スタンリー・キューブリック(Stanley Kubrick)が手がけた1968年の映画「2001年宇宙の旅(2001: A Space Odyssey)」からインスピレーションを得て、宇宙服のようなカラフルな色やハイテク素材を駆使し、未来的な要素を落とし込んだコレクションが登場した。「人間がコンピューターに支配される未来をイメージした」と高橋盾デザイナーが語るとおり、映画内に登場する人工知能を備えたコンピューター“HAL”のプリントや、“COMPUTER MALFUNCTION(コンピューターの故障)”の文字が刻まれたウエアを“ヒト”がまとうことで、現代に対して警笛を鳴らすかのようなストーリーを描いた。しかし「アンダーカバー」らしい快活なストリート感は健在。ポンチョやサコッシュなどのアウトドアアイテムを多用し、多彩なチェック使いでちょっぴりやんちゃなブリティッシュ要素を加えた。ラストには不穏な音楽とともに、宇宙服そのもののようなダウンジャケットをまとった5人が登場した。

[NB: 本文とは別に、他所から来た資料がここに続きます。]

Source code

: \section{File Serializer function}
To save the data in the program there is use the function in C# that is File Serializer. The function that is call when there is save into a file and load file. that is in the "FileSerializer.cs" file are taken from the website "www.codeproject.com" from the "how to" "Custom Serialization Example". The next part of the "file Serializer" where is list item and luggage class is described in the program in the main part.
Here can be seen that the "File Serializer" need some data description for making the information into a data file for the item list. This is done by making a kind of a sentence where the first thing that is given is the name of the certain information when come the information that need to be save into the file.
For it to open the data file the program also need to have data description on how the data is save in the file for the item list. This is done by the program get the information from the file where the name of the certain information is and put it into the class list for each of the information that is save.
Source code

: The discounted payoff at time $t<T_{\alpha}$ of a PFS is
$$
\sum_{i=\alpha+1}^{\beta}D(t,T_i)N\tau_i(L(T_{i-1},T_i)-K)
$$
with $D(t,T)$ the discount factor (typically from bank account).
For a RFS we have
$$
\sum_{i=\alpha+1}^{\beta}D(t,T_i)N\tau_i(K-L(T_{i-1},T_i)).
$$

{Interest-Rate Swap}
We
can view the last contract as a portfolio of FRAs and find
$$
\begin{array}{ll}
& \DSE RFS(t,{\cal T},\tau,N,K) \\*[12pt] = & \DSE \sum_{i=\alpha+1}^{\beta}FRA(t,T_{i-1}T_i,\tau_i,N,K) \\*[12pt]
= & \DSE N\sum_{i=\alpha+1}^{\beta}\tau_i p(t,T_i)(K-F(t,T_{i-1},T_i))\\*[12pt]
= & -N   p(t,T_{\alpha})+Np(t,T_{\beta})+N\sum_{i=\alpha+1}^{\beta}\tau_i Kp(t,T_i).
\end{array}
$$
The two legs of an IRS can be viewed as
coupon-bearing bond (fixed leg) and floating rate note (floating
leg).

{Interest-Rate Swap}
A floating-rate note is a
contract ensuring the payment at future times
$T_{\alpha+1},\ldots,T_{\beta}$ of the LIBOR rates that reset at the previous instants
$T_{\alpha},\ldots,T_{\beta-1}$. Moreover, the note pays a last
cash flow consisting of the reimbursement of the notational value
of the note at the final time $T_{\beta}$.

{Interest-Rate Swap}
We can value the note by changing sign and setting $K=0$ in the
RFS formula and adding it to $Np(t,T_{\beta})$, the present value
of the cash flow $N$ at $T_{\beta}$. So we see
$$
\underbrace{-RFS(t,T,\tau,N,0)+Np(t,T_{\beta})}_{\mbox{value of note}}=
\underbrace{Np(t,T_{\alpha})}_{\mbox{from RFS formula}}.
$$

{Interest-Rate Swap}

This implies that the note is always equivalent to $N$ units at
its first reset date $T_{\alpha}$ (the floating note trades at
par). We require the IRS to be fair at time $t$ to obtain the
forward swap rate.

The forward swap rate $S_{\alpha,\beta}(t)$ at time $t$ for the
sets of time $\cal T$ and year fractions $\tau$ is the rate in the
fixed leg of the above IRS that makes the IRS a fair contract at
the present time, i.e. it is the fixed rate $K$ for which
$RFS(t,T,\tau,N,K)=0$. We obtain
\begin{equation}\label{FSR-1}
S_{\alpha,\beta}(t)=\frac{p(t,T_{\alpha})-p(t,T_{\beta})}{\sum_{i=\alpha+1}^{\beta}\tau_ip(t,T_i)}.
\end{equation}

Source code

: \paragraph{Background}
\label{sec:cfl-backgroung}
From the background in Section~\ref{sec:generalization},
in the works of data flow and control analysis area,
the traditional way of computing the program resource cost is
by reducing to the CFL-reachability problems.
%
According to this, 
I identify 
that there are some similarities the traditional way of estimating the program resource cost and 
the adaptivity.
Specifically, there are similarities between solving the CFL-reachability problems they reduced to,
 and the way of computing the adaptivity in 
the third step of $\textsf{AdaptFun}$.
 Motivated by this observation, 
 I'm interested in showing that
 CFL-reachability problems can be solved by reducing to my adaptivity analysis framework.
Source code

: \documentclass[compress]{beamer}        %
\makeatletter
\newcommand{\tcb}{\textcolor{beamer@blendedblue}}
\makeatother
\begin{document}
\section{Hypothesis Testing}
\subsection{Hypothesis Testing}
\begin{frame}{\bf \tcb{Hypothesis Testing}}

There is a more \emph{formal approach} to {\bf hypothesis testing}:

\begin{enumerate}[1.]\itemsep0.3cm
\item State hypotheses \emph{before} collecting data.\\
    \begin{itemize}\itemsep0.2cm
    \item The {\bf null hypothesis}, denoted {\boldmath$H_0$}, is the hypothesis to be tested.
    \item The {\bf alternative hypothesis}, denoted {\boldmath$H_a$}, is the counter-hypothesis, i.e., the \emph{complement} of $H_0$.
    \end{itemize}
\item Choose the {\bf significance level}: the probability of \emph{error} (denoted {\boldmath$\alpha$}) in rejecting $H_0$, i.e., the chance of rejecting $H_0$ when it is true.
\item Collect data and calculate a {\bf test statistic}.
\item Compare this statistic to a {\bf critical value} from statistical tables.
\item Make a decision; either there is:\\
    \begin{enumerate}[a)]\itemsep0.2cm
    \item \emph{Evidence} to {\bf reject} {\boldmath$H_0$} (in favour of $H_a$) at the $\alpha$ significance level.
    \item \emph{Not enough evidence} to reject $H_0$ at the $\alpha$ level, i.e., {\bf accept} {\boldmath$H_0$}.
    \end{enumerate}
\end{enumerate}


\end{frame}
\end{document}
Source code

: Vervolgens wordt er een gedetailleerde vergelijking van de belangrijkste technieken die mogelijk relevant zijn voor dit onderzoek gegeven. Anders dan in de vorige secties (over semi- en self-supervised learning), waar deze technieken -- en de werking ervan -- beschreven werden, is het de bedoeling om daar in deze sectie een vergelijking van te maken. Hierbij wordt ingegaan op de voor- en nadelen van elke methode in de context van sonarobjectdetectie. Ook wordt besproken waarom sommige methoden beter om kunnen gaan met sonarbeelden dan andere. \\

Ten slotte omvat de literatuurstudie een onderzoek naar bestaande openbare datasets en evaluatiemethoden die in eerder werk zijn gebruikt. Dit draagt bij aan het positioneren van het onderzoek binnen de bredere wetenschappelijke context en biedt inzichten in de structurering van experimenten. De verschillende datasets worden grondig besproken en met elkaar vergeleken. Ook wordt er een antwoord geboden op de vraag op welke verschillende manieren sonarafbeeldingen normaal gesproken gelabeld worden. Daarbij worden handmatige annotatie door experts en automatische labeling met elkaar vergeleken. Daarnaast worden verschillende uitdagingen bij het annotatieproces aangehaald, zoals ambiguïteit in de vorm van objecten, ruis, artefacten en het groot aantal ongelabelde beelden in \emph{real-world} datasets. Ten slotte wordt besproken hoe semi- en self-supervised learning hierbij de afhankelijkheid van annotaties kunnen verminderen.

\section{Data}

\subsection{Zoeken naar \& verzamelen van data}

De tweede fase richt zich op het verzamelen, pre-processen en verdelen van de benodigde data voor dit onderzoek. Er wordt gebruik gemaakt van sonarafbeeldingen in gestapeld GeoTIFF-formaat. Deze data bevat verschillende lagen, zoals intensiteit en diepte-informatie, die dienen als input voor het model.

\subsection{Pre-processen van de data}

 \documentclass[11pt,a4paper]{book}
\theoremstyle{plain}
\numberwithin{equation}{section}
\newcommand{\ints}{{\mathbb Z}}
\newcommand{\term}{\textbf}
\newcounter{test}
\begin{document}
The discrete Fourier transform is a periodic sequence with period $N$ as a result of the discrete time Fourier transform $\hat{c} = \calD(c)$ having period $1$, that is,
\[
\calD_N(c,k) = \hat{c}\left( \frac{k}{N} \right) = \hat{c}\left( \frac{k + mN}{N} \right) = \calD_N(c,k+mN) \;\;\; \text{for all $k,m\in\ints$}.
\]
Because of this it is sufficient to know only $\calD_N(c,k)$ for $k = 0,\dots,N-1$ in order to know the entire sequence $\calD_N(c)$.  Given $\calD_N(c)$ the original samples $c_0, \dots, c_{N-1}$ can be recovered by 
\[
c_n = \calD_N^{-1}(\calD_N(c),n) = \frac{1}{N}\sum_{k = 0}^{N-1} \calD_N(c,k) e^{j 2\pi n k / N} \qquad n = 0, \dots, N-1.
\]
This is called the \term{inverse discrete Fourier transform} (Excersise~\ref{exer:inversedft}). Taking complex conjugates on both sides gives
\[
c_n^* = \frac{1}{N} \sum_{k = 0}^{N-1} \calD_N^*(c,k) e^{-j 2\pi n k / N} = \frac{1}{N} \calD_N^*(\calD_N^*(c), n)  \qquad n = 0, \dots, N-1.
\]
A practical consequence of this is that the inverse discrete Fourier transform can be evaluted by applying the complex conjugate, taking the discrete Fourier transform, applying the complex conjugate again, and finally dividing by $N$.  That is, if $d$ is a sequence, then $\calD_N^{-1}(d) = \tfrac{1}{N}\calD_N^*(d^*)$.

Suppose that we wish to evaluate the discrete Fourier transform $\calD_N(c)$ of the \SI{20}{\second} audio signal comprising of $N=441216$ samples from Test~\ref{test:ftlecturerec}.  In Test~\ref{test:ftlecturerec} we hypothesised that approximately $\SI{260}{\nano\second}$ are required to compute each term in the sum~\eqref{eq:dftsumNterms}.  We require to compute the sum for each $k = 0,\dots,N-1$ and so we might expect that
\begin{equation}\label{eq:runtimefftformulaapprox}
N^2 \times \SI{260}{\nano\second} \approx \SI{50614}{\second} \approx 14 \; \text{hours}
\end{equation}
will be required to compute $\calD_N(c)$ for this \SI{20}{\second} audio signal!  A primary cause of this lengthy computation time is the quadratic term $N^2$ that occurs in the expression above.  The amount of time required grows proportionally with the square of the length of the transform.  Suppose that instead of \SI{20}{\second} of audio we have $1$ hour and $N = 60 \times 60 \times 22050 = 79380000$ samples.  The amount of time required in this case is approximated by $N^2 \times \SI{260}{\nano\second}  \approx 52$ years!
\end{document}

しばらく暗転した後、反対側のランウエイから「ソロイスト」のルックが登場した。まるですべてさらけ出すのを拒むかのように顔をフードやマスクがモデルの顔を覆い、照明も暗い。象徴ともいえる黒のウエアは、その暗闇の空間で重厚な雰囲気をまとう。アイテム単品ではキャッチーなグレンチェックのジャケットやレザーマント、キルティングダウンのアウターなどは、難解なスタイリングによって見ている物に親しみを与えず、独自の世界観へと引き込む。そんな孤高のデザイナーらしい演出でショーは進む。後半は「アンダーカバー」と同じく、宇宙服のようなオレンジのウエアが登場した。宮下貴裕デザイナーが「洋服は常に進化している。だから僕は後ろを振り返らない」と語るように、「ソロイスト」が見据える未来を表現したのだろう。
フィナーレでは「アンダーカバー」は白いプリーツスカート、「ソロイスト」は黒いトップスとスキニーをまとったモデルたちが双方から交差し、初めて両ブランドが同じ舞台に立った。偶然か、演出か。2人のデザイナーがそれぞれ描いた対照的な未来が交わる合同ショーとなった。